YOUR INSTRUCTIONS: The finished copy should match every record exactly and contain no pictures.

MATERIAL PROVIDED:
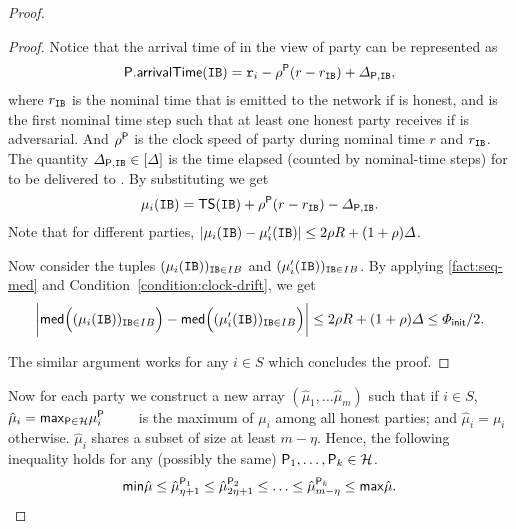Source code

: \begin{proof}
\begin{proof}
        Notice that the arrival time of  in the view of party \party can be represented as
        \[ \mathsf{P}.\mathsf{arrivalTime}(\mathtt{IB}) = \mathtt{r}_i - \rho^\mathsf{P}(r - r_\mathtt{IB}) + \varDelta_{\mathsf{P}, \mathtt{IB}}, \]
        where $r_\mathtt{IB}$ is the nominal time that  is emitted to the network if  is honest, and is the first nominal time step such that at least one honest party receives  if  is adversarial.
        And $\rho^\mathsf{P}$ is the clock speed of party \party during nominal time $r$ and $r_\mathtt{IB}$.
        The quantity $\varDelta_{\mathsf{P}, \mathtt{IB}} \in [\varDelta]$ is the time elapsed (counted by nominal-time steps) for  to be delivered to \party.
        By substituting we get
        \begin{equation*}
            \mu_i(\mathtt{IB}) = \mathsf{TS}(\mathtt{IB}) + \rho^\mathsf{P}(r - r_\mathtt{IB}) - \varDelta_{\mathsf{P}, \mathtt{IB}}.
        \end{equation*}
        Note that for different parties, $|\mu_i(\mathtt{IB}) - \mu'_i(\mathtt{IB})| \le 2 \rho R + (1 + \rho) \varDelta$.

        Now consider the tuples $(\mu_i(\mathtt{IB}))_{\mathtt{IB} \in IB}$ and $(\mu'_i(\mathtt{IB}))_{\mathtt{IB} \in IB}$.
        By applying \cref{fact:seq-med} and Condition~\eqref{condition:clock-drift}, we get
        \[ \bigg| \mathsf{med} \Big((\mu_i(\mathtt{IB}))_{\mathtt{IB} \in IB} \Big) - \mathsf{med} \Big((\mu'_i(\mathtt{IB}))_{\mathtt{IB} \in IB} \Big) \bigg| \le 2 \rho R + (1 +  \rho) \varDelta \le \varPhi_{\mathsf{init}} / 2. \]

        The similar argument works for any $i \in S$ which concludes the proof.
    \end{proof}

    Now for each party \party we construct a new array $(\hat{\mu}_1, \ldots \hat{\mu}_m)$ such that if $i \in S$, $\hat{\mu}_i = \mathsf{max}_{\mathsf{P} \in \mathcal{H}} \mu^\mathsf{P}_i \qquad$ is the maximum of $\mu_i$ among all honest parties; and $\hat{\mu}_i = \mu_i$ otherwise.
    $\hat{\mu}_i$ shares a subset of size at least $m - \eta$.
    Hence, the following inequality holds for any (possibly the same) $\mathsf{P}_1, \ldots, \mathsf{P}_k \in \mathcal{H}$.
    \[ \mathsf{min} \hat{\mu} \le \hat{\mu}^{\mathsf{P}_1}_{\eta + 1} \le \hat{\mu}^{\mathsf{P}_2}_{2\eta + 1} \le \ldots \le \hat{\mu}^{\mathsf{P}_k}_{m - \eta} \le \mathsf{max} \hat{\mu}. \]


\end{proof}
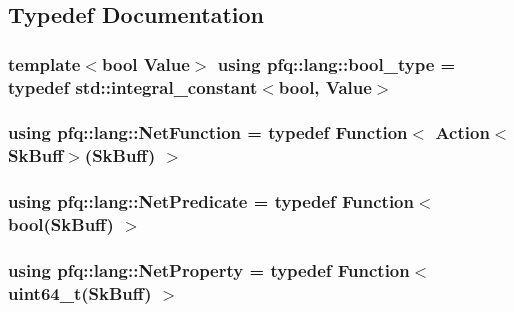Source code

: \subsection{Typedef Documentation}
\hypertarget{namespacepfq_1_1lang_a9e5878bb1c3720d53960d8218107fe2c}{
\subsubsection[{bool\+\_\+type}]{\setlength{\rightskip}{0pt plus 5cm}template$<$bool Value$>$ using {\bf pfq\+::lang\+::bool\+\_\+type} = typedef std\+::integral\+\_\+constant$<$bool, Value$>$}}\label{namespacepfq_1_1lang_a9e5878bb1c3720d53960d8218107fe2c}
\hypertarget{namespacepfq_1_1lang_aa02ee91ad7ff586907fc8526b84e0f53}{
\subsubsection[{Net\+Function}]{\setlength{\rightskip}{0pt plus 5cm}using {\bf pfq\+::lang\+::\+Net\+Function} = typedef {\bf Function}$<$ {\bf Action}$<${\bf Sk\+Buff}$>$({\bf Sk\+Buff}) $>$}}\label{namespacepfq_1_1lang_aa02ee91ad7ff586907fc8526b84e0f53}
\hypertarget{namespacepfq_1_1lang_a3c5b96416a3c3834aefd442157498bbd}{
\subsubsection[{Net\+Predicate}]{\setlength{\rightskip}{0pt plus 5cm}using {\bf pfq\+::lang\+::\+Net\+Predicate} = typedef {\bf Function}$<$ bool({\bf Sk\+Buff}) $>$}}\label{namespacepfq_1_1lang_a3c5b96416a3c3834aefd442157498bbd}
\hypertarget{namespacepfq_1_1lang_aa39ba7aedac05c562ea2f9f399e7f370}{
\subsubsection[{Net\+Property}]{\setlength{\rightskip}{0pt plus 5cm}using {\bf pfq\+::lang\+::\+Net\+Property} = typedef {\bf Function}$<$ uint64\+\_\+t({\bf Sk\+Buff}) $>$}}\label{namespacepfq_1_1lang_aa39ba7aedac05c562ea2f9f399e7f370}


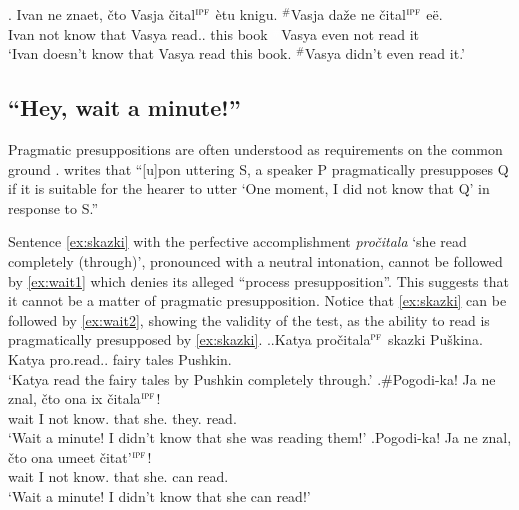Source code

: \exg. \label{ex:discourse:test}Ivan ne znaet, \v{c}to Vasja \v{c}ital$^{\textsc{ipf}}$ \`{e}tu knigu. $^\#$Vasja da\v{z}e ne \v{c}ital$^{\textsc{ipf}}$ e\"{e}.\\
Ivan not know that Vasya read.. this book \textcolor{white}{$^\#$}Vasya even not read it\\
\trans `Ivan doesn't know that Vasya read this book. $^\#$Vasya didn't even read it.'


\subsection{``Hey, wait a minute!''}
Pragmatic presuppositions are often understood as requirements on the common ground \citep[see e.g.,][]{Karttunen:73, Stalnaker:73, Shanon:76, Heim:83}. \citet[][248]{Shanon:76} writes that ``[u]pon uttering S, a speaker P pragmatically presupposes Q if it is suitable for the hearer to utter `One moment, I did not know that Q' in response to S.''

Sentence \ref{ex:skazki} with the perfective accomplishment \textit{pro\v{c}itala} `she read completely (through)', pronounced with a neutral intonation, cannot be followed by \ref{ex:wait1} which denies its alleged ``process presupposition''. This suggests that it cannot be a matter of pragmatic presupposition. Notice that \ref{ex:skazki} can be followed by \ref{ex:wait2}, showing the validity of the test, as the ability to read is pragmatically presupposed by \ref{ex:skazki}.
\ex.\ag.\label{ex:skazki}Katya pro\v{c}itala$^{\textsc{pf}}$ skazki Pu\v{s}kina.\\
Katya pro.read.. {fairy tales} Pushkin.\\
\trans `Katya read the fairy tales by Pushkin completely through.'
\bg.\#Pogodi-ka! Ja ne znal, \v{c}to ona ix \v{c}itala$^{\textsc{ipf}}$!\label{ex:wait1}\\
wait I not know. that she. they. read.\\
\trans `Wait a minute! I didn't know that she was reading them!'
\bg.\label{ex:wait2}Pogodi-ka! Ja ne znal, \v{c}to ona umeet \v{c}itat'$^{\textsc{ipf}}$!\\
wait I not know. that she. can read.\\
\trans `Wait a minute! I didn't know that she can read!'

SOLUTION:
Source code

: \begin{proof}
\begin{proof}
        Notice that the arrival time of  in the view of party \party can be represented as
        \[ \mathsf{P}.\mathsf{arrivalTime}(\mathtt{IB}) = \mathtt{r}_i - \rho^\mathsf{P}(r - r_\mathtt{IB}) + \varDelta_{\mathsf{P}, \mathtt{IB}}, \]
        where $r_\mathtt{IB}$ is the nominal time that  is emitted to the network if  is honest, and is the first nominal time step such that at least one honest party receives  if  is adversarial.
        And $\rho^\mathsf{P}$ is the clock speed of party \party during nominal time $r$ and $r_\mathtt{IB}$.
        The quantity $\varDelta_{\mathsf{P}, \mathtt{IB}} \in [\varDelta]$ is the time elapsed (counted by nominal-time steps) for  to be delivered to \party.
        By substituting we get
        \begin{equation*}
            \mu_i(\mathtt{IB}) = \mathsf{TS}(\mathtt{IB}) + \rho^\mathsf{P}(r - r_\mathtt{IB}) - \varDelta_{\mathsf{P}, \mathtt{IB}}.
        \end{equation*}
        Note that for different parties, $|\mu_i(\mathtt{IB}) - \mu'_i(\mathtt{IB})| \le 2 \rho R + (1 + \rho) \varDelta$.

        Now consider the tuples $(\mu_i(\mathtt{IB}))_{\mathtt{IB} \in IB}$ and $(\mu'_i(\mathtt{IB}))_{\mathtt{IB} \in IB}$.
        By applying \cref{fact:seq-med} and Condition~\eqref{condition:clock-drift}, we get
        \[ \bigg| \mathsf{med} \Big((\mu_i(\mathtt{IB}))_{\mathtt{IB} \in IB} \Big) - \mathsf{med} \Big((\mu'_i(\mathtt{IB}))_{\mathtt{IB} \in IB} \Big) \bigg| \le 2 \rho R + (1 +  \rho) \varDelta \le \varPhi_{\mathsf{init}} / 2. \]

        The similar argument works for any $i \in S$ which concludes the proof.
    \end{proof}

    Now for each party \party we construct a new array $(\hat{\mu}_1, \ldots \hat{\mu}_m)$ such that if $i \in S$, $\hat{\mu}_i = \mathsf{max}_{\mathsf{P} \in \mathcal{H}} \mu^\mathsf{P}_i \qquad$ is the maximum of $\mu_i$ among all honest parties; and $\hat{\mu}_i = \mu_i$ otherwise.
    $\hat{\mu}_i$ shares a subset of size at least $m - \eta$.
    Hence, the following inequality holds for any (possibly the same) $\mathsf{P}_1, \ldots, \mathsf{P}_k \in \mathcal{H}$.
    \[ \mathsf{min} \hat{\mu} \le \hat{\mu}^{\mathsf{P}_1}_{\eta + 1} \le \hat{\mu}^{\mathsf{P}_2}_{2\eta + 1} \le \ldots \le \hat{\mu}^{\mathsf{P}_k}_{m - \eta} \le \mathsf{max} \hat{\mu}. \]


\end{proof}
Source code

: \subsection{Typedef Documentation}
\hypertarget{namespacepfq_1_1lang_a9e5878bb1c3720d53960d8218107fe2c}{
\subsubsection[{bool\+\_\+type}]{\setlength{\rightskip}{0pt plus 5cm}template$<$bool Value$>$ using {\bf pfq\+::lang\+::bool\+\_\+type} = typedef std\+::integral\+\_\+constant$<$bool, Value$>$}}\label{namespacepfq_1_1lang_a9e5878bb1c3720d53960d8218107fe2c}
\hypertarget{namespacepfq_1_1lang_aa02ee91ad7ff586907fc8526b84e0f53}{
\subsubsection[{Net\+Function}]{\setlength{\rightskip}{0pt plus 5cm}using {\bf pfq\+::lang\+::\+Net\+Function} = typedef {\bf Function}$<$ {\bf Action}$<${\bf Sk\+Buff}$>$({\bf Sk\+Buff}) $>$}}\label{namespacepfq_1_1lang_aa02ee91ad7ff586907fc8526b84e0f53}
\hypertarget{namespacepfq_1_1lang_a3c5b96416a3c3834aefd442157498bbd}{
\subsubsection[{Net\+Predicate}]{\setlength{\rightskip}{0pt plus 5cm}using {\bf pfq\+::lang\+::\+Net\+Predicate} = typedef {\bf Function}$<$ bool({\bf Sk\+Buff}) $>$}}\label{namespacepfq_1_1lang_a3c5b96416a3c3834aefd442157498bbd}
\hypertarget{namespacepfq_1_1lang_aa39ba7aedac05c562ea2f9f399e7f370}{
\subsubsection[{Net\+Property}]{\setlength{\rightskip}{0pt plus 5cm}using {\bf pfq\+::lang\+::\+Net\+Property} = typedef {\bf Function}$<$ uint64\+\_\+t({\bf Sk\+Buff}) $>$}}\label{namespacepfq_1_1lang_aa39ba7aedac05c562ea2f9f399e7f370}


Source code

: \exg. \label{ex:discourse:test}Ivan ne znaet, \v{c}to Vasja \v{c}ital$^{\textsc{ipf}}$ \`{e}tu knigu. $^\#$Vasja da\v{z}e ne \v{c}ital$^{\textsc{ipf}}$ e\"{e}.\\
Ivan not know that Vasya read.. this book \textcolor{white}{$^\#$}Vasya even not read it\\
\trans `Ivan doesn't know that Vasya read this book. $^\#$Vasya didn't even read it.'


\subsection{``Hey, wait a minute!''}
Pragmatic presuppositions are often understood as requirements on the common ground \citep[see e.g.,][]{Karttunen:73, Stalnaker:73, Shanon:76, Heim:83}. \citet[][248]{Shanon:76} writes that ``[u]pon uttering S, a speaker P pragmatically presupposes Q if it is suitable for the hearer to utter `One moment, I did not know that Q' in response to S.''

Sentence \ref{ex:skazki} with the perfective accomplishment \textit{pro\v{c}itala} `she read completely (through)', pronounced with a neutral intonation, cannot be followed by \ref{ex:wait1} which denies its alleged ``process presupposition''. This suggests that it cannot be a matter of pragmatic presupposition. Notice that \ref{ex:skazki} can be followed by \ref{ex:wait2}, showing the validity of the test, as the ability to read is pragmatically presupposed by \ref{ex:skazki}.
\ex.\ag.\label{ex:skazki}Katya pro\v{c}itala$^{\textsc{pf}}$ skazki Pu\v{s}kina.\\
Katya pro.read.. {fairy tales} Pushkin.\\
\trans `Katya read the fairy tales by Pushkin completely through.'
\bg.\#Pogodi-ka! Ja ne znal, \v{c}to ona ix \v{c}itala$^{\textsc{ipf}}$!\label{ex:wait1}\\
wait I not know. that she. they. read.\\
\trans `Wait a minute! I didn't know that she was reading them!'
\bg.\label{ex:wait2}Pogodi-ka! Ja ne znal, \v{c}to ona umeet \v{c}itat'$^{\textsc{ipf}}$!\\
wait I not know. that she. can read.\\
\trans `Wait a minute! I didn't know that she can read!'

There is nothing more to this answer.